# Exercise aim
The lines below starting at the line containing "ETL pipeline operations." and ending at the line containing "Manages authentication tokens" are to be repeated exactly, with both ends kept and nothing else added.

# Stored data

::::::::::

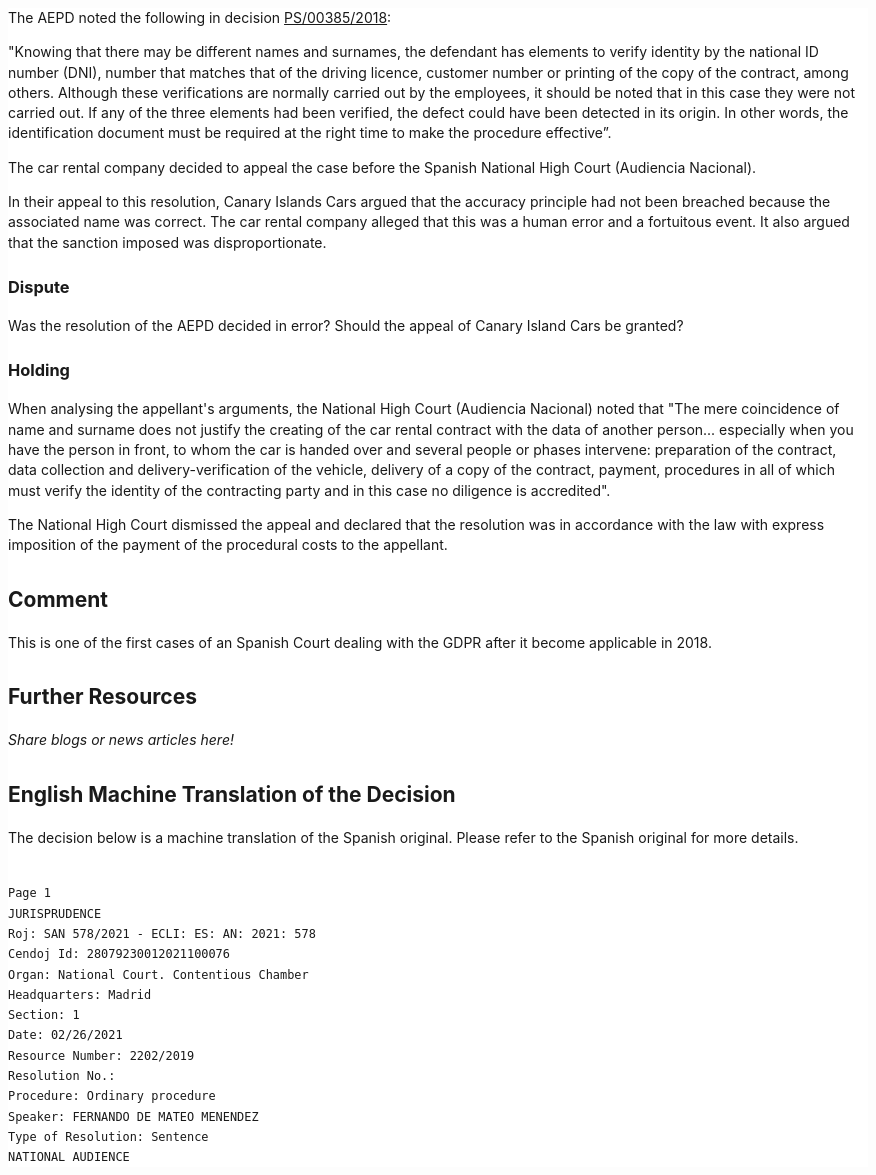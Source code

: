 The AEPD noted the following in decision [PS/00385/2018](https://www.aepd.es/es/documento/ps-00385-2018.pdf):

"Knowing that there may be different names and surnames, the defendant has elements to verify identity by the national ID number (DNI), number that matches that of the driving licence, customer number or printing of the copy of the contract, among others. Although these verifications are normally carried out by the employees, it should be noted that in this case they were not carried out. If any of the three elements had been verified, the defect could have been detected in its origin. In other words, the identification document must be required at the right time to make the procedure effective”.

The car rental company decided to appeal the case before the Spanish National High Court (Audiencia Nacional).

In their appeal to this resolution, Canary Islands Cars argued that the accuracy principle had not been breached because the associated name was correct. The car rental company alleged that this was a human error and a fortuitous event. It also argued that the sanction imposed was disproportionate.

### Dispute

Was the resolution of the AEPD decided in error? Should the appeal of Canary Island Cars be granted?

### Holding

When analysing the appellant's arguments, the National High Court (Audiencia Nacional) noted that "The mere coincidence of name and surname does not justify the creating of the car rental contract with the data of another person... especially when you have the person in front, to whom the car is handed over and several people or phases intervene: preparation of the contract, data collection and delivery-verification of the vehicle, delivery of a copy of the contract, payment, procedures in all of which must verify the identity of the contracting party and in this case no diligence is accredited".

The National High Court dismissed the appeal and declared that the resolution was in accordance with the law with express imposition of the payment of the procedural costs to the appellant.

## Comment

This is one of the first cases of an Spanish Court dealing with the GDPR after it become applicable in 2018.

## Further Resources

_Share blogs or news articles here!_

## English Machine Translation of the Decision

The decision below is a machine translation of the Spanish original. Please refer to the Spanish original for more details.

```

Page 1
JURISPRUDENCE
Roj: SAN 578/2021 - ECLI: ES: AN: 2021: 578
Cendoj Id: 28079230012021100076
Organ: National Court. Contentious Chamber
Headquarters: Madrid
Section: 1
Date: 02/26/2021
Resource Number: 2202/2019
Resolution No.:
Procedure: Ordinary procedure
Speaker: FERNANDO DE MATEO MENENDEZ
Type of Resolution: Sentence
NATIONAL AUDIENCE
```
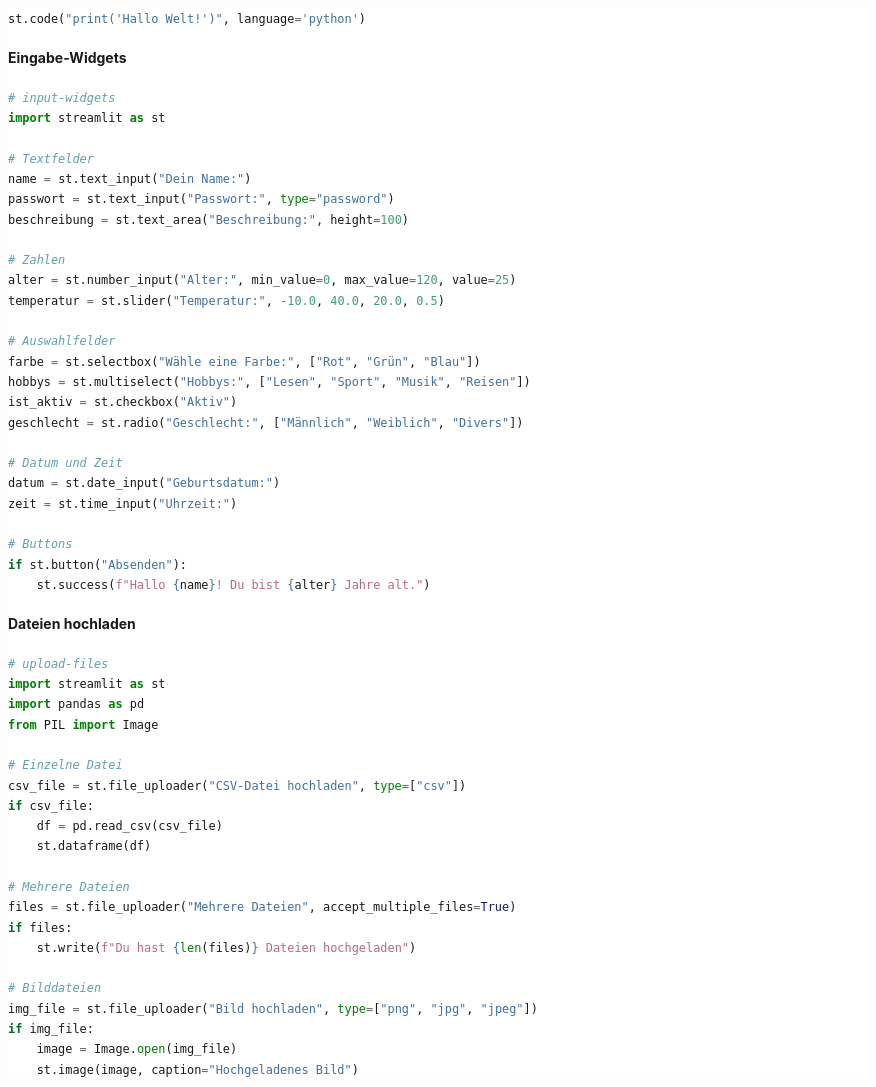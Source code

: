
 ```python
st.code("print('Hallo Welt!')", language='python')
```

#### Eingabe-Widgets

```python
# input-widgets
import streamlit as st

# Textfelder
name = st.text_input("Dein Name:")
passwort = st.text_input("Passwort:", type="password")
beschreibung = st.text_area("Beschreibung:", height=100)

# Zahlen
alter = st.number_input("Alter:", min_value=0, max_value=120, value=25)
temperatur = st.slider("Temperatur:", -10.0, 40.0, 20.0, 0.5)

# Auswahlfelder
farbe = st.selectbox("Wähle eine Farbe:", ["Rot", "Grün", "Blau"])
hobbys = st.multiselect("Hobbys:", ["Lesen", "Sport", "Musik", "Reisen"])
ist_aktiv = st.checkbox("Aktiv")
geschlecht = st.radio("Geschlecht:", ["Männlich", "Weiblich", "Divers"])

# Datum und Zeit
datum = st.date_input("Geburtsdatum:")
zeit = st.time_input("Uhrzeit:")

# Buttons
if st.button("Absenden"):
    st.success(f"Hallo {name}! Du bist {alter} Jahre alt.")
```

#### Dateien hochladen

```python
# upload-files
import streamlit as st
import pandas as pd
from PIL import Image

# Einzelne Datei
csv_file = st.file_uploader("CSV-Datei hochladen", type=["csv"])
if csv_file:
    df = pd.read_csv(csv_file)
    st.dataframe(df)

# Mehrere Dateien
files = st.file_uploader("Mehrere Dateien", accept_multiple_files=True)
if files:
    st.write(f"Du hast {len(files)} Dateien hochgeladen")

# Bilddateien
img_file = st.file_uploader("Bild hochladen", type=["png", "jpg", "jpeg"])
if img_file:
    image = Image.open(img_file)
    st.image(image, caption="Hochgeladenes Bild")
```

::::::::::

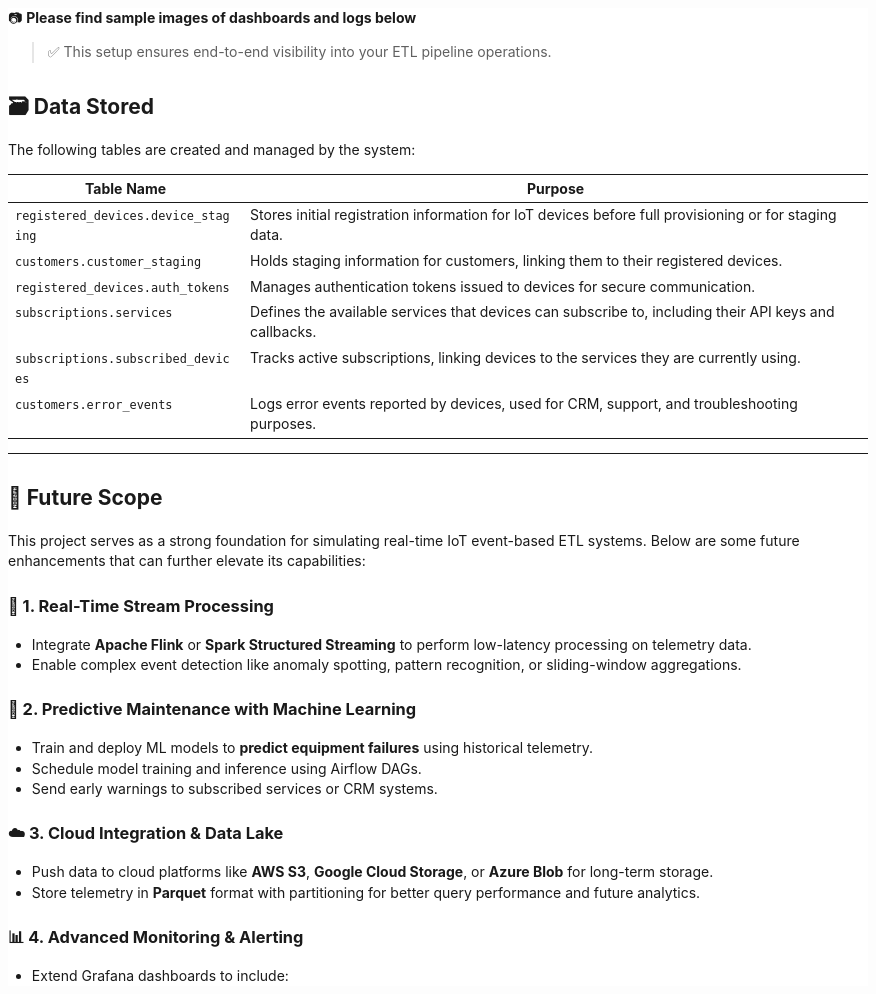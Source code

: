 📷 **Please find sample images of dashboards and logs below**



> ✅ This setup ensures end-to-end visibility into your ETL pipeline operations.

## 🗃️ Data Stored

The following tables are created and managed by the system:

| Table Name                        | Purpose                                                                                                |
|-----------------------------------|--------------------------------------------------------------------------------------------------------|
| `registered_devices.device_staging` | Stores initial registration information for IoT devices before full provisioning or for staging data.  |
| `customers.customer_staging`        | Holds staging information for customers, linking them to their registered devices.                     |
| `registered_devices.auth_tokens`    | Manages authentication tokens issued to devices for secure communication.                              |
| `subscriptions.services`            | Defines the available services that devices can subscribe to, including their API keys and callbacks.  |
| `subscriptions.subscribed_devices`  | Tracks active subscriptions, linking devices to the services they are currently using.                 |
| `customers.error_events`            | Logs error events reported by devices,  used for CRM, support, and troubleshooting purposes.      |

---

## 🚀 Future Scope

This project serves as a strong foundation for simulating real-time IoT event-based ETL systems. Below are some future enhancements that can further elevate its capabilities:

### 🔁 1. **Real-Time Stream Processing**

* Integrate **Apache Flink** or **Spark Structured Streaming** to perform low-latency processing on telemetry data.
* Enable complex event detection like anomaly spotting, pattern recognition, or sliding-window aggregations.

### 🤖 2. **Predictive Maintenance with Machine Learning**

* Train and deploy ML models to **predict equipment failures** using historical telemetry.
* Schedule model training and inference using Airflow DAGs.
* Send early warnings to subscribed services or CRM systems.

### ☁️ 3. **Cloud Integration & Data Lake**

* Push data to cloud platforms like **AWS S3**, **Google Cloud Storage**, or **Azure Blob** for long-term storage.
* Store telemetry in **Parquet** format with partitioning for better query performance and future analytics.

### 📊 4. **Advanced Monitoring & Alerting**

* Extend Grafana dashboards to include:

::::::::::

# Result for this exercise
> ✅ This setup ensures end-to-end visibility into your ETL pipeline operations.

## 🗃️ Data Stored

The following tables are created and managed by the system:

| Table Name                        | Purpose                                                                                                |
|-----------------------------------|--------------------------------------------------------------------------------------------------------|
| `registered_devices.device_staging` | Stores initial registration information for IoT devices before full provisioning or for staging data.  |
| `customers.customer_staging`        | Holds staging information for customers, linking them to their registered devices.                     |
| `registered_devices.auth_tokens`    | Manages authentication tokens issued to devices for secure communication.                              |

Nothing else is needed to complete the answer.